■ DATA FOR REVIEW:
------------------------

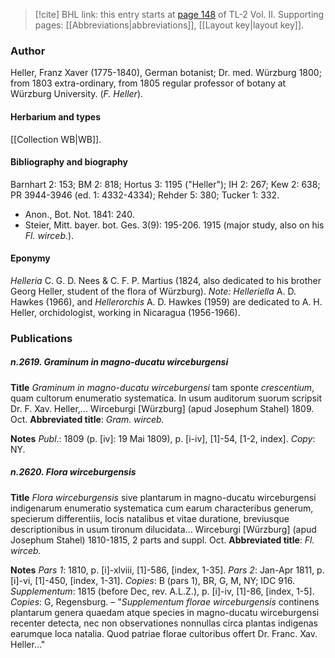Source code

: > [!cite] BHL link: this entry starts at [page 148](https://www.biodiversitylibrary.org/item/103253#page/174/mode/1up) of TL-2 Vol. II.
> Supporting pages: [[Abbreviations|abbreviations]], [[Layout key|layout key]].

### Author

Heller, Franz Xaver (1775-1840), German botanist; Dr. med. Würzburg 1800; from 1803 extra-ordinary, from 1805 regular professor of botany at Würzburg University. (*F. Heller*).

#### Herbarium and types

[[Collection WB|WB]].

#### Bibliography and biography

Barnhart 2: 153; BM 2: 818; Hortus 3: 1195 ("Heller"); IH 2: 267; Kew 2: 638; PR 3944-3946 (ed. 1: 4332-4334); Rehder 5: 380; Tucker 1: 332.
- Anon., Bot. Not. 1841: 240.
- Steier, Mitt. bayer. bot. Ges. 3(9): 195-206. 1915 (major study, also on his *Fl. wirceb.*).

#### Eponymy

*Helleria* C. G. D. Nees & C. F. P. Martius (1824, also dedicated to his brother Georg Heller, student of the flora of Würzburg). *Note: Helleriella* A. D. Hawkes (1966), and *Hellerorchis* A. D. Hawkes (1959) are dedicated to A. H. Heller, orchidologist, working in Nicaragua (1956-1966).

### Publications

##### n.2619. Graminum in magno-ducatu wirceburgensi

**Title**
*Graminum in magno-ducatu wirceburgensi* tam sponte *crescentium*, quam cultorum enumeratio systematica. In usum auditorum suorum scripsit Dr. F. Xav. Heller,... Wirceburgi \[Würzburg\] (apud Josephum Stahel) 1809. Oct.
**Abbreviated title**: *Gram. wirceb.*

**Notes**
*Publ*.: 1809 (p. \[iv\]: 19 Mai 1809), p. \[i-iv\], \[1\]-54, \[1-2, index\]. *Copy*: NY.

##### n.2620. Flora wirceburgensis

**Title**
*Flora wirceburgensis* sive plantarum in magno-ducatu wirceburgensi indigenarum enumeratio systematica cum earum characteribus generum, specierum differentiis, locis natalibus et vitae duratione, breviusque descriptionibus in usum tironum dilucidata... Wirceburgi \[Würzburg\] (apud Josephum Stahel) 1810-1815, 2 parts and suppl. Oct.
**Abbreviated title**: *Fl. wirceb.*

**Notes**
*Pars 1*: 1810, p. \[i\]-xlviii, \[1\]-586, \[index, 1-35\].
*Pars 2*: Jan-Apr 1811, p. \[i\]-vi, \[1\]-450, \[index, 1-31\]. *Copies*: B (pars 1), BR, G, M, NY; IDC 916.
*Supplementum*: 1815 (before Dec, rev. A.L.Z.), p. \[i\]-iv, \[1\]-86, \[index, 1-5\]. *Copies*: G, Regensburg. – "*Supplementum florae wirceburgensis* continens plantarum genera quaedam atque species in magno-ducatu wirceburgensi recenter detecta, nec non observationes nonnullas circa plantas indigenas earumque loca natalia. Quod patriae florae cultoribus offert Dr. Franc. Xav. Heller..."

------------------------

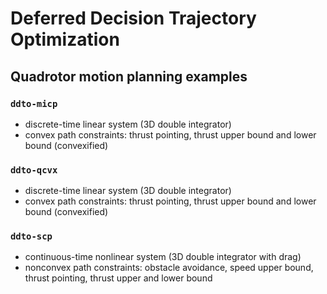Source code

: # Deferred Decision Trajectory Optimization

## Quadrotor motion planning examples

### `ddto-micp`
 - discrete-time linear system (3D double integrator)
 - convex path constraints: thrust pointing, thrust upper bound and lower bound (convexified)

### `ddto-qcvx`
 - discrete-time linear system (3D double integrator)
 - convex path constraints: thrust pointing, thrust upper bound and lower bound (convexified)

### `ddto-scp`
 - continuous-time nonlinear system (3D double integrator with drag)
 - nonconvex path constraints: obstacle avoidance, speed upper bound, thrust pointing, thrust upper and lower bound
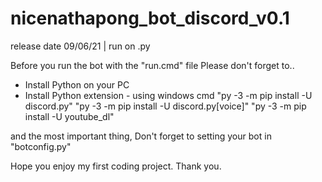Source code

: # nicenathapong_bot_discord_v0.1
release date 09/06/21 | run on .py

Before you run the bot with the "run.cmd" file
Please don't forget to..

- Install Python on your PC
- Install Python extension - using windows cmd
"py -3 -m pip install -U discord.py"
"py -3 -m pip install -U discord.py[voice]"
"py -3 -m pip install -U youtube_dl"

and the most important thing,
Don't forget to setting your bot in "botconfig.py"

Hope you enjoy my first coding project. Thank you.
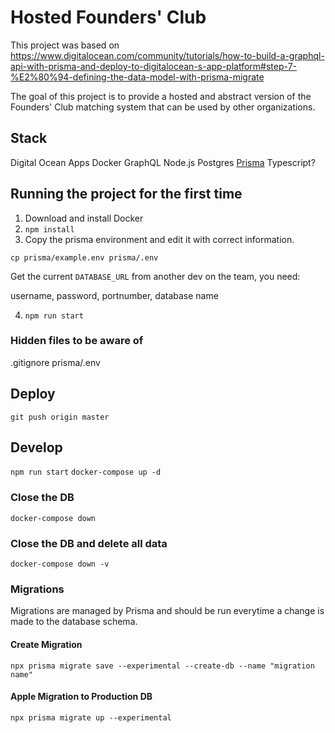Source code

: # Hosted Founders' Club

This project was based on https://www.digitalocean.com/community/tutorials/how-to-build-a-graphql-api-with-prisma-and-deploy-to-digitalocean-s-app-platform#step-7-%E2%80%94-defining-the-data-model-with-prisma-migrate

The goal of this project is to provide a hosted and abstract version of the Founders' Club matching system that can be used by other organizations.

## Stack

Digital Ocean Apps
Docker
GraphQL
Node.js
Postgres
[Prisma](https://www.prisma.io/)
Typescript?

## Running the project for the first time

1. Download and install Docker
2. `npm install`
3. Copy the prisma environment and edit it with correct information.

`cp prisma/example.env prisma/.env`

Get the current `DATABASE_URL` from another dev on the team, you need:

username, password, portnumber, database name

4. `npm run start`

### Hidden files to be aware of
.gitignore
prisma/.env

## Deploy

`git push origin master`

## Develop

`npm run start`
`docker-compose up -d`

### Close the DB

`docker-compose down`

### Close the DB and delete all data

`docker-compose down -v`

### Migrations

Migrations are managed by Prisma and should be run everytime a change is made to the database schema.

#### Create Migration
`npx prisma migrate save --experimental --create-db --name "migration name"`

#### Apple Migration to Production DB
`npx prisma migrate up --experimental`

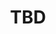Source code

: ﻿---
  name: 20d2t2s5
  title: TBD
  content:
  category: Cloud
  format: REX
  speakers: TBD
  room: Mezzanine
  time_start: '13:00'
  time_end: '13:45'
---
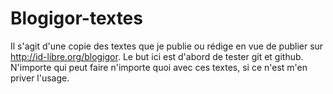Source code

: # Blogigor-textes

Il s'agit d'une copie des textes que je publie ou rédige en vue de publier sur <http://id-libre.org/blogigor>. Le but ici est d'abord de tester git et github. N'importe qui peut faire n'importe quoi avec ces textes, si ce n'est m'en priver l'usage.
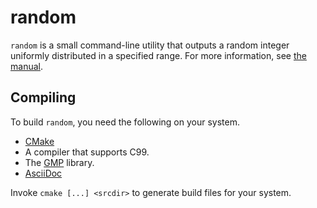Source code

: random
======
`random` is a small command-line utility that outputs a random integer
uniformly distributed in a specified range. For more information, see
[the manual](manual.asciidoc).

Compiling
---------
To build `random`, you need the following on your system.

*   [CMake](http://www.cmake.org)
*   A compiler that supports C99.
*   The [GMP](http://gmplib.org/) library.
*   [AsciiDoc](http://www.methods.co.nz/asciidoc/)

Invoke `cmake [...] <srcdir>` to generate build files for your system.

------------------------

■ YOUR ASSIGNMENT: In the entries above, find each line with "https" and copy it.

■ WORKED SOLUTION:
: > [!cite] BHL link: this entry starts at [page 148](https://www.biodiversitylibrary.org/item/103253#page/174/mode/1up) of TL-2 Vol. II.
This project was based on https://www.digitalocean.com/community/tutorials/how-to-build-a-graphql-api-with-prisma-and-deploy-to-digitalocean-s-app-platform#step-7-%E2%80%94-defining-the-data-model-with-prisma-migrate
[Prisma](https://www.prisma.io/)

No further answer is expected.